----- EXTRACTED INFORMATION -----

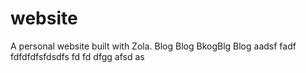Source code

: # website

A personal website built with Zola.
Blog Blog BkogBlg
Blog
aadsf
fadf
fdfdfdfsfdsdfs
fd
fd
dfgg
afsd
as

-----

◆ **WHAT YOU SHOULD DO**
Print all the entries again exactly as written, but without the pictures.

◆ **RESULT OF THIS EXERCISE**
Source code

: # website

A personal website built with Zola.
Blog Blog BkogBlg
Blog
aadsf
fadf
fdfdfdfsfdsdfs
fd
fd
dfgg
afsd
as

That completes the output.